Gwdb is responsible for creating the database on the disk from the provided inputs. It creates a directory dbname.gwb containing several files. The main file base contains marshalled representation of each array and base.acc stores offsets to every entry entry that allows to make constant time access. Additionally, it creates some index files that associate useful for requests information to the entry’s identifier in the base file. That helps to requests to find instantly entry without iteration over all existing ones in the database. For example strings.inx is a string index that allows to find id for a searched string. One file is slightly different: the patches file. It stores every modification done inside the base (see Modifications subsection). The storage manipulation interface is described in lib/gwdb_driver.mli/gwdb_driver.mli. This is a virtual module whose current implementation is available on gwdb-legacy.
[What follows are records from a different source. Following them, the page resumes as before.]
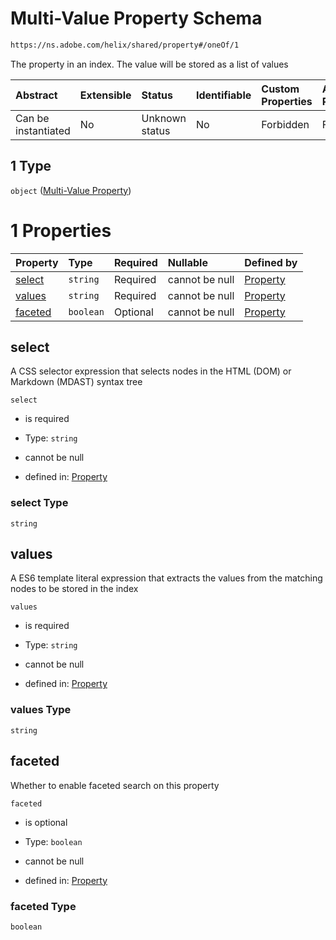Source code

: # Multi-Value Property Schema

```txt
https://ns.adobe.com/helix/shared/property#/oneOf/1
```

The property in an index. The value will be stored as a list of values

| Abstract            | Extensible | Status         | Identifiable | Custom Properties | Additional Properties | Access Restrictions | Defined In                                                           |
| :------------------ | :--------- | :------------- | :----------- | :---------------- | :-------------------- | :------------------ | :------------------------------------------------------------------- |
| Can be instantiated | No         | Unknown status | No           | Forbidden         | Forbidden             | none                | [property.schema.json*](property.schema.json "open original schema") |

## 1 Type

`object` ([Multi-Value Property](property-oneof-multi-value-property.md))

# 1 Properties

| Property            | Type      | Required | Nullable       | Defined by                                                                                                                                     |
| :------------------ | :-------- | :------- | :------------- | :--------------------------------------------------------------------------------------------------------------------------------------------- |
| [select](#select)   | `string`  | Required | cannot be null | [Property](property-oneof-multi-value-property-properties-select.md "https://ns.adobe.com/helix/shared/property#/oneOf/1/properties/select")   |
| [values](#values)   | `string`  | Required | cannot be null | [Property](property-oneof-multi-value-property-properties-values.md "https://ns.adobe.com/helix/shared/property#/oneOf/1/properties/values")   |
| [faceted](#faceted) | `boolean` | Optional | cannot be null | [Property](property-oneof-multi-value-property-properties-faceted.md "https://ns.adobe.com/helix/shared/property#/oneOf/1/properties/faceted") |

## select

A CSS selector expression that selects nodes in the HTML (DOM) or Markdown (MDAST) syntax tree

`select`

*   is required

*   Type: `string`

*   cannot be null

*   defined in: [Property](property-oneof-multi-value-property-properties-select.md "https://ns.adobe.com/helix/shared/property#/oneOf/1/properties/select")

### select Type

`string`

## values

A ES6 template literal expression that extracts the values from the matching nodes to be stored in the index

`values`

*   is required

*   Type: `string`

*   cannot be null

*   defined in: [Property](property-oneof-multi-value-property-properties-values.md "https://ns.adobe.com/helix/shared/property#/oneOf/1/properties/values")

### values Type

`string`

## faceted

Whether to enable faceted search on this property

`faceted`

*   is optional

*   Type: `boolean`

*   cannot be null

*   defined in: [Property](property-oneof-multi-value-property-properties-faceted.md "https://ns.adobe.com/helix/shared/property#/oneOf/1/properties/faceted")

### faceted Type

`boolean`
Format and description for every database file is listed below:

base - the base itself
  magic number (magic_gwb)                 : string of length 8
  number of persons                        : binary_int
  number of families                       : binary_int
  number of strings                        : binary_int
  persons array offset in file             : binary_int
  ascends array offset in file             : binary_int
  unions array offset in file              : binary_int
  families array offset in file            : binary_int
  couples array offset in file             : binary_int
  descends array offset in file            : binary_int
  strings array offset in file             : binary_int
  notes origin file                        : value
  persons array                            : value
  ascends array                            : value
  unions array                             : value
  families array                           : value
  couples array                            : value
  descends array                           : value
  strings array                            : value

base.acc - direct accesses to arrays inside base
  persons offsets   : array of binary_ints
  ascends offsets   : array of binary_ints
  unions offsets    : array of binary_ints
  families offsets  : array of binary_ints
  couples offsets   : array of binary_ints
  descends offsets  : array of binary_ints
  strings offsets   : array of binary_ints

names.inx - index for names, strings of first names and surnames
  offset to sindex : binary_int
  offset to findex : binary_int
  1st index (mixes between names) : value 
    array, length = 16383, associating:
      - a hash value of a "crushed" (module "Name") name 
        (modulo length)
      - to the array of ids of the corresponding persons
  2nd index (surnames sub-strings) : value
    array, length = "table_size", associating:
      - a hash value of the "crushed" (module "Name") surname 
        sub-string (modulo length)
      - to the array of the corresponding surnnames (string ids) 
      that contain giving surname sub-string
  3rd index (first name sub-strings) : value 
    array, length = 16383, associating:
      - a hash value of the "crushed" (module "Name") first name 
      sub-string (modulo length)
      - to the array of the corresponding string ids that contains 
      giving first name sub-string

names.acc - direct accesses to values inside arrays in names.inx

strings.inx - index for all strings
  length of the strings offset array : binary_int
  strings hash table index           : 2 arrays of binary_ints
    strings offset array (length = prime after 10 * strings 
    array length)
      - associating a hash value of the string modulo length
      - to its id in the string array
    strings list array (length = string array length)
      - associating a string id
      - to the id of the next index (previous value) holding the 
      same hash value

snames.inx - index for surnames
  array ordered by surname  
    - associating the string id of a surname
    - to a pointer (offset) inside snames.dat

snames.dat - data associated with snames.inx
  array of list of persons holding a surname

fnames.inx - index for first names
  array ordered by first name 
    - associating the string id of a first name
    - to a pointer (offset) inside fnames.dat

fnames.dat - data associated with fnames.inx
  array of list of persons holding a first name

notes - text file containing data base notes.

notes_d - directory containing .txt for each extended page

particles.txt - text file with autorised name's particles

patches - modification inside the database
  When updated, none of the previous files are modified. 
  Only this one is written and rewritten. It holds a record 
  of type "patches", composed of association lists 
  "index" - "new value".

nb_persons - number of real persons (with those added by patches)

synchro_patches - timestamped history of base's modifications. 

restrict - defines visibility of each person in the base 

Modifications

When a modification is requested, geneweb does not update base file itself. It completes the patches file containing all the latest modifications on the base. Every modification (patch) done is pended until patches are committed with commit_patches request. Commit performs update of the patches file.

Patching signifies only operations that add or modify an entry. Entry suppression is done quite differently. It is replaced by a dummy entry and then removed by GeneWeb’s garbage collector gwgc that performs compaction of database arrays. Another useful fixbase tool, locates and fixes inconsistencies on the base and updates all database files.

Example

Here is an example how GeneWeb displays birth dates of persons that have given name (let’s say “Pierre”) without considering caches:

  • Firstly, it makes dichotomous search inside fnames.inx of a string id (istr) that references “Pierre”

  • Then it reads (with associated to “Pierre” offset from fnames.inx) position in the file fnames.data where list of ids of persons (iper) with first name “Pierre” are stored.

  • For every person’s id it gets person’s entry offset from base.acc file

  • Then it reads person’s entry with giving offset and get field associated to the birth date.

  • Displays all extracted birth dates.